Though Stella drove them to the funeral, Will, Polly and Becky opted for the long walk home. Will appreciated the opportunity physical movement afforded to make a transition from the unreality of the cemetery back to whatever could be called regular about her life.
As she passed the stately frame houses with their kept lawns and neat flower beds — the occasional porch swinger raising a hand in greeting — she knew her visit soon must end. The town fit her worse than Polly’s dress, and without the excuse of a dying relative, she had no business being there.
“It was nice,” Polly said.
“Yeah,” Will replied.
“Just the way she wanted,” Becky chimed in.
“Did she ever say anything more about your inheritance?” Polly asked, immediately blushing at the question. “I didn’t mean — “
Will laughed. “I know you’re not after my money. God — I’d be happy for something that normal.”
She wondered briefly whether she should spare Polly this last bit of weirdness on their mother’s part and decided there was no point. Polly had lived with the woman her entire life.
“It’s some kind of artifact,” Will said. “A quartz crystal carved like a skull.”
Polly waited for more, as though the bequest of a crystal skull was no surprise and the interesting part was yet to come.
“That’s all. I suppose it might be a museum piece — maybe rare and worth some money — but it’s creepy.”
“Does it do anything?”
“Like what?

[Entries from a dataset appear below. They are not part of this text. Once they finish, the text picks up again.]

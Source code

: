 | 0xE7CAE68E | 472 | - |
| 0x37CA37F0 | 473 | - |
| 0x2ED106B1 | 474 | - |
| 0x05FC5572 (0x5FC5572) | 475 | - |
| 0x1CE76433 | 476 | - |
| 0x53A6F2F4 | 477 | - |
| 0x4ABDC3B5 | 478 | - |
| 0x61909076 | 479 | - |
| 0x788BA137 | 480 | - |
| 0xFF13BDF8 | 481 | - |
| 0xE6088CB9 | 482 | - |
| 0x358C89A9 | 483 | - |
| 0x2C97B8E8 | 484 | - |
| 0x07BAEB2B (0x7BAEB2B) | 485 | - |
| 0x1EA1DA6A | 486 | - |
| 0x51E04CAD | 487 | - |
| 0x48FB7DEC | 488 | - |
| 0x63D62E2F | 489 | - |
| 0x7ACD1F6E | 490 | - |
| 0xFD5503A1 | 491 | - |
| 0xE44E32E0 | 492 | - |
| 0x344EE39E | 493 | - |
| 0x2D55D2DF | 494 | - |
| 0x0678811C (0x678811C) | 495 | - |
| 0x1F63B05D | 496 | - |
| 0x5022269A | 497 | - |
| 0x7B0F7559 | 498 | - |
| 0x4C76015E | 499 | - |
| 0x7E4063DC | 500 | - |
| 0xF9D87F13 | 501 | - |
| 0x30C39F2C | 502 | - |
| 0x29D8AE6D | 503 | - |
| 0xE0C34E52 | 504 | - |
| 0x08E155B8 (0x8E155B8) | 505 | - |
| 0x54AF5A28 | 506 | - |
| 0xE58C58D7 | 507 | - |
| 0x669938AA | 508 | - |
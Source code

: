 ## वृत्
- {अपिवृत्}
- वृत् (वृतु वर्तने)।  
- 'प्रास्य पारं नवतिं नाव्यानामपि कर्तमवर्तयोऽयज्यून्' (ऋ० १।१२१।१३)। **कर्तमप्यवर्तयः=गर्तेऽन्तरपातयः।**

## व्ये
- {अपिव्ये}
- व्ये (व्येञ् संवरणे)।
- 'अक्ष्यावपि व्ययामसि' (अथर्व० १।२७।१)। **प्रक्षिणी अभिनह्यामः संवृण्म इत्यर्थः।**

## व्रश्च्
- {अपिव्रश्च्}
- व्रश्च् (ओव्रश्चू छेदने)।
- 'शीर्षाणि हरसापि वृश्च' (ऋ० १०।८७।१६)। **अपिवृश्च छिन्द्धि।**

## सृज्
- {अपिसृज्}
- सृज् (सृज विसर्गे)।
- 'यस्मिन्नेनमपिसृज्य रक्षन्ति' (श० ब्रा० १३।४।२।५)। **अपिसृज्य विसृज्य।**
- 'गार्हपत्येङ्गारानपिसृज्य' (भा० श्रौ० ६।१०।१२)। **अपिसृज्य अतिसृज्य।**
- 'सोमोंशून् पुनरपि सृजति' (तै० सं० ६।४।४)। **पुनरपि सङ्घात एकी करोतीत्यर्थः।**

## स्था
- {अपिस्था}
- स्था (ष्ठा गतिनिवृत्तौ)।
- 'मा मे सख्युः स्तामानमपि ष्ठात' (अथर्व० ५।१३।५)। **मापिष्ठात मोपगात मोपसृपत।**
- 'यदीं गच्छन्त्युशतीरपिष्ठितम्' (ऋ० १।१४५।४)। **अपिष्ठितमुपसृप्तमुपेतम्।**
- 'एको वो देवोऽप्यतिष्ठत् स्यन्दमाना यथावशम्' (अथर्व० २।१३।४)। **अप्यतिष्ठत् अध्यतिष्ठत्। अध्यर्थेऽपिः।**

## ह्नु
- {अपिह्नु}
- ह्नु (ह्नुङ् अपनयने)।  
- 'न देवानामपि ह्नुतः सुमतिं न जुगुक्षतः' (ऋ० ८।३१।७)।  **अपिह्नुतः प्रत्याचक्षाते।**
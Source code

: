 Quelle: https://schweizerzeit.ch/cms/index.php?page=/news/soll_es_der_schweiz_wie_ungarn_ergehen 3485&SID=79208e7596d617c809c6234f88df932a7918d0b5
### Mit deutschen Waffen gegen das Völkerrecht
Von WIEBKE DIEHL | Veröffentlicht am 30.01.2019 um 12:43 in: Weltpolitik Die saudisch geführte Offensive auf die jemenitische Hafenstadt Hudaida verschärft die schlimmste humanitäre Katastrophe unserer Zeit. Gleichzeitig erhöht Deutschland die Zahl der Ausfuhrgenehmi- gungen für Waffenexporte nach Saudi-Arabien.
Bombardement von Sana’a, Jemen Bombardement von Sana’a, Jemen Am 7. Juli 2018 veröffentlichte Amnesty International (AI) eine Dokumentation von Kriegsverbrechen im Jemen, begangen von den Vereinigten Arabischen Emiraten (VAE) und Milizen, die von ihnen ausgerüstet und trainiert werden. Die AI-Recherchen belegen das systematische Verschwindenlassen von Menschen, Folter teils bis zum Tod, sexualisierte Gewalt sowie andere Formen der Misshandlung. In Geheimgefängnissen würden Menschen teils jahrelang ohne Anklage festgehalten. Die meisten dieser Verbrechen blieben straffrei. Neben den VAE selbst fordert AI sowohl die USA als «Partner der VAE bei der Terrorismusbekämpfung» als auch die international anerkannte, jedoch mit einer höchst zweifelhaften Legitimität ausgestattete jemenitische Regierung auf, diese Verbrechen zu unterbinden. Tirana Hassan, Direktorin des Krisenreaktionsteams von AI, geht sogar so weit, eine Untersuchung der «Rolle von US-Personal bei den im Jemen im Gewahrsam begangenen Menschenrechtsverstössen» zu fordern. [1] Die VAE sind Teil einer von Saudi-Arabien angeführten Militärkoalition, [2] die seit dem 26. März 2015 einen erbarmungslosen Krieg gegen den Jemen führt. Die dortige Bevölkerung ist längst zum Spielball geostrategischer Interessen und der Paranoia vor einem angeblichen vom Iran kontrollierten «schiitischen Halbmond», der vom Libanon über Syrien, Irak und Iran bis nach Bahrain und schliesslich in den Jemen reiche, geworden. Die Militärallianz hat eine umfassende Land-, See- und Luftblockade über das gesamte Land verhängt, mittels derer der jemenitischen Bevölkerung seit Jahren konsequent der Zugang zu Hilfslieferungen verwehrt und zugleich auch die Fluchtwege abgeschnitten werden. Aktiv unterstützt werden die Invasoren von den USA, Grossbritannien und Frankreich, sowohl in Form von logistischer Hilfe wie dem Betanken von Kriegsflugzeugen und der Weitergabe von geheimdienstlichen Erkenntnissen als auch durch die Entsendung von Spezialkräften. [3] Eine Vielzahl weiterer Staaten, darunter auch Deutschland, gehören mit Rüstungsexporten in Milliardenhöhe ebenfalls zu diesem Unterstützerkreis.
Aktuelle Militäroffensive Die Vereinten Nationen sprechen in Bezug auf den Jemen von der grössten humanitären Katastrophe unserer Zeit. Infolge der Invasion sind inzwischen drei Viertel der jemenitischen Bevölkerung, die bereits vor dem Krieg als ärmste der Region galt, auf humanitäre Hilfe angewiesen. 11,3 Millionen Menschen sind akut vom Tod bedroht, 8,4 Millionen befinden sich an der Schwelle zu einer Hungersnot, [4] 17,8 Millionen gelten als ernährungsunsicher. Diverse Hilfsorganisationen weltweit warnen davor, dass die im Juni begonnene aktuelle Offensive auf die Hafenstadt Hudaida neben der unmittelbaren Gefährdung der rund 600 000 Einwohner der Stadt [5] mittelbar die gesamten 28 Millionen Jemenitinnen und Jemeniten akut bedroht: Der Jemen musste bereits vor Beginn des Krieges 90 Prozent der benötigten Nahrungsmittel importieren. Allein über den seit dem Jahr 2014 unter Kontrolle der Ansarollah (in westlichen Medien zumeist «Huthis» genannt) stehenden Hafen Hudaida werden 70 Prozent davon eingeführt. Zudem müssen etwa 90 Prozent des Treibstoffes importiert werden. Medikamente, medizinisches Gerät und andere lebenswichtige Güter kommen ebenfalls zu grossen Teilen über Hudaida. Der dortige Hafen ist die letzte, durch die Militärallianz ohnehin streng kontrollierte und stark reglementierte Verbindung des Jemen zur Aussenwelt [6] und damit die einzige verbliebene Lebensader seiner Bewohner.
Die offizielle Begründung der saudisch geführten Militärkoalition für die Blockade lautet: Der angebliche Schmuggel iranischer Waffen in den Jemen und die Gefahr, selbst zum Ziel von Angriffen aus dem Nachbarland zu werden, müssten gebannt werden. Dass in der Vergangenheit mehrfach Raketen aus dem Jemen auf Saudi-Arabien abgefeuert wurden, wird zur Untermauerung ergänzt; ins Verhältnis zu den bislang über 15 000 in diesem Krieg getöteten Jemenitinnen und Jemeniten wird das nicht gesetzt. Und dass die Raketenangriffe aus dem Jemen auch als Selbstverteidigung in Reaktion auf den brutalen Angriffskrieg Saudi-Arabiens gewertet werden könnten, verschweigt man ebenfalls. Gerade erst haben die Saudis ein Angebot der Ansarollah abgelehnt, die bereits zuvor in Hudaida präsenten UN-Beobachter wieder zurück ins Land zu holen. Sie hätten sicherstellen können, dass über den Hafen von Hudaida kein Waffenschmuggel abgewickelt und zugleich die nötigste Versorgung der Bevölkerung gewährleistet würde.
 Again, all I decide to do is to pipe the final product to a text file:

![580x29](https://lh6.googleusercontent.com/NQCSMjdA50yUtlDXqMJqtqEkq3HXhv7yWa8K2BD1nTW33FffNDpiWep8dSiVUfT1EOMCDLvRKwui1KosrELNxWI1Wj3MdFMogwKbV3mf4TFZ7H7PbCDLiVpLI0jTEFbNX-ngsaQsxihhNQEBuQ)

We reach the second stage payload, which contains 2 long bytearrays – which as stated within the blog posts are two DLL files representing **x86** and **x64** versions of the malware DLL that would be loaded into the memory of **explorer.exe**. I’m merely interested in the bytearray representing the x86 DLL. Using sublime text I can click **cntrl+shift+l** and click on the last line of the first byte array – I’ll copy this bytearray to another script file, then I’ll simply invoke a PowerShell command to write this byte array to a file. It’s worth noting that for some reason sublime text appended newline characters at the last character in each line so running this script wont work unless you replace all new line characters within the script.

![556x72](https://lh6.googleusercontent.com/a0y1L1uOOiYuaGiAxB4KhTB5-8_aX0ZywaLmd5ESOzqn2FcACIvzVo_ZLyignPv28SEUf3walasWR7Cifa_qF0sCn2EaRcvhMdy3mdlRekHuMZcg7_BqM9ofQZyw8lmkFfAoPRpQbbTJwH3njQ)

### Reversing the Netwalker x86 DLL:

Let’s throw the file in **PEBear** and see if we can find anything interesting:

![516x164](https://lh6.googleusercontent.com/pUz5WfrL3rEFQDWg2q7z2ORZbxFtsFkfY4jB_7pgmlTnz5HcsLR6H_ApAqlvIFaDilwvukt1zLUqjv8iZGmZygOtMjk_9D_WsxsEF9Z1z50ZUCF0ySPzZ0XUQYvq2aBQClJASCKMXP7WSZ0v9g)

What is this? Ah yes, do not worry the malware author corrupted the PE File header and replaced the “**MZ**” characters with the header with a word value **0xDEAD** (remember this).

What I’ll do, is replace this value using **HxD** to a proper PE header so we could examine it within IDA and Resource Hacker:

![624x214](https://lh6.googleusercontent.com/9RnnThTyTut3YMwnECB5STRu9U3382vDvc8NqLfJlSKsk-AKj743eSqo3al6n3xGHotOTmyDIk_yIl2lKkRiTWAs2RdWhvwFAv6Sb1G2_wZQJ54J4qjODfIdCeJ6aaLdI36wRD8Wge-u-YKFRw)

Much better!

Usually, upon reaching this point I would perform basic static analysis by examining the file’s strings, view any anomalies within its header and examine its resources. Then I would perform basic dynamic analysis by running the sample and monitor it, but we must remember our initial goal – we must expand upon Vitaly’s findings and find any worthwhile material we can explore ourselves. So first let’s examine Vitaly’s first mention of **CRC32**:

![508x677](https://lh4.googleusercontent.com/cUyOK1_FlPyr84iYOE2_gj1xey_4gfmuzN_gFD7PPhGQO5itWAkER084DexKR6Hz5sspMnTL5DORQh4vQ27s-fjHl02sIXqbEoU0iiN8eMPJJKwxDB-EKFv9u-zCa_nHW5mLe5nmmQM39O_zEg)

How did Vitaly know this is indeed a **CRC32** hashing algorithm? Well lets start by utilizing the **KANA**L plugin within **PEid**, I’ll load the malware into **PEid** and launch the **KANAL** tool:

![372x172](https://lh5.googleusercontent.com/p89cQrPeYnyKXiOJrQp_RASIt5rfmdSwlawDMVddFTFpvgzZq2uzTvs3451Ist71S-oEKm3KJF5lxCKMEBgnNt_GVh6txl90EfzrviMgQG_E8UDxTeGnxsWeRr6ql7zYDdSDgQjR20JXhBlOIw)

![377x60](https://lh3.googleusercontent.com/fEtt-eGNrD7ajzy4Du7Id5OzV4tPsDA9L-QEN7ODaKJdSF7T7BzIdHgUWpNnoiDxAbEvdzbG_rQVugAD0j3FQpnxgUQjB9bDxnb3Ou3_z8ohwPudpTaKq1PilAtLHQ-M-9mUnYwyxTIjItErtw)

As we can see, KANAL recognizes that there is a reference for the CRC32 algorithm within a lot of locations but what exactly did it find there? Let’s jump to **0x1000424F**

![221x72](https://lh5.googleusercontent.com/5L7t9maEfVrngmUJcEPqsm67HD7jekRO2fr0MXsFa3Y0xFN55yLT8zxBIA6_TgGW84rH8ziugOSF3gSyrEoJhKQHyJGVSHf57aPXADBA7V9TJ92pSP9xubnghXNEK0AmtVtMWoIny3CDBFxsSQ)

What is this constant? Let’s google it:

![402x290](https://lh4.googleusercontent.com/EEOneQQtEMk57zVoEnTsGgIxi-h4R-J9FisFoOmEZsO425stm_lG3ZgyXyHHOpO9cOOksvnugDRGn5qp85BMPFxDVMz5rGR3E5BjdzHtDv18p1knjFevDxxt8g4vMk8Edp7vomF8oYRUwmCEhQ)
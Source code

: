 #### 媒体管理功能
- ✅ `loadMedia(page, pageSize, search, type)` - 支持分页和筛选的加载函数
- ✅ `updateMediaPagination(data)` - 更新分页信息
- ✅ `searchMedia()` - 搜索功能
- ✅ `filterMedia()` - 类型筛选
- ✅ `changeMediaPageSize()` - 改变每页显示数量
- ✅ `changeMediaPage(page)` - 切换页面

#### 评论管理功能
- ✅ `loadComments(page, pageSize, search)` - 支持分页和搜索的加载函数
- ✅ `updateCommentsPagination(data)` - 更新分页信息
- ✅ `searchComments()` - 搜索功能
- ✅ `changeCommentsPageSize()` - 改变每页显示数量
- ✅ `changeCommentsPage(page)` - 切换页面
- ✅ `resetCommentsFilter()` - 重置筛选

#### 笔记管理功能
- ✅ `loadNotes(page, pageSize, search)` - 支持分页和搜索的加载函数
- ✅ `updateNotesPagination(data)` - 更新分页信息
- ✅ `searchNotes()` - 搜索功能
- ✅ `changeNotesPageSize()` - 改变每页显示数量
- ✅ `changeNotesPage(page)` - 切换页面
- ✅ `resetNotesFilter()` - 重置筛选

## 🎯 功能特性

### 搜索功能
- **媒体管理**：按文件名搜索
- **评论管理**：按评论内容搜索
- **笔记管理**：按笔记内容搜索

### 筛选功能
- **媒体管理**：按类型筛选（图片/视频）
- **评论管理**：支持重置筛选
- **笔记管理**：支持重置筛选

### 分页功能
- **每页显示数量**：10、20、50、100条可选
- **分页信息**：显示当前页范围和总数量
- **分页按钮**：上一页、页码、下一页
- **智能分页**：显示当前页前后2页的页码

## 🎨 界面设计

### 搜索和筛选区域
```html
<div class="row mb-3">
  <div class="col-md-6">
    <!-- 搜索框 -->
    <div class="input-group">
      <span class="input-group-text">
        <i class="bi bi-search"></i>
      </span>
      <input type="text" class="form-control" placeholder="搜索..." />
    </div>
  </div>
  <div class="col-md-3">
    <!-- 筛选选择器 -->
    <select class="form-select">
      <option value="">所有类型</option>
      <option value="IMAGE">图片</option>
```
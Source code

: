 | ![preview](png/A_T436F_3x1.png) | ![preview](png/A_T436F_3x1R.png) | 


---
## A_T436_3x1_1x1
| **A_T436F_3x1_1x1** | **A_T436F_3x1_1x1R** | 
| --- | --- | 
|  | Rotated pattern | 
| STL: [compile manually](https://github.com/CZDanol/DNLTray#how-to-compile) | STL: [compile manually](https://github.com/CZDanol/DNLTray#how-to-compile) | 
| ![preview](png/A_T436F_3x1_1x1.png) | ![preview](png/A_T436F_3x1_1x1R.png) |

Wind up and sing ‘I Got Friends in Low Places’?”
Of course it didn’t do anything — that is, unless you were prone to psychotic episodes accompanied by paranoid hallucinations.
“What’s in the envelope?” Will asked.
“Oh,” Polly glanced down. “It’s her writing.”
Will sighed. Something told her she wouldn’t be getting on a plane any time soon.
Polly didn’t want to open the envelope on the walk home, and then she didn’t want to open it in the house. She needed to get out of those clothes, and then eat. After supper, and after settling Becky in bed, a little flushed from her half of a bottle of Cabernet, Polly declared that she didn’t want to open the envelope at all.
“Let’s burn it,” she said, holding it near a candle.
“Suit yourself,” Will replied. Though beset with curiosity, the dynamics of their childhood seemed to be coming into play. She knew the only way she could control the situation was by yielding.
Polly gave her a sly look. Without the wine, she might have been less malleable. She drew the envelope away from the flame.
“I’m afraid to open it,” she said.
“Why?”
“Because she couldn’t tell me in person. Because she waited until she wouldn’t have to answer any questions. What if it’s something disappointing or confusing or terrible?
“Give it to me. If it’s bad, I won’t tell you.”
“I couldn’t do that to you.”
“Maybe it’s good, though. Maybe it’s wonderful. Do you really think she would take a parting shot at you from the grave? The letter is addressed to you — not me.”
“I don’t think she would do that to either of us, but she doesn’t think like us. Didn’t. It might be horrible even if she didn’t mean it to be.”
The image of Cora’s slender fingers caressing the curves of the crystal skull popped into Will’s head.
“We should burn it,” Will decided. “Let’s just do it.”
At that, Polly tore open the envelope. As she read, her face underwent a transformation. The apprehension in her features dissolved, and a smile slowly blossomed.
“Read it out loud,” Will urged. She felt herself smiling too, with relief.
Polly looked at Will with her wide blue trusting eyes. “There’s a lot to explain.”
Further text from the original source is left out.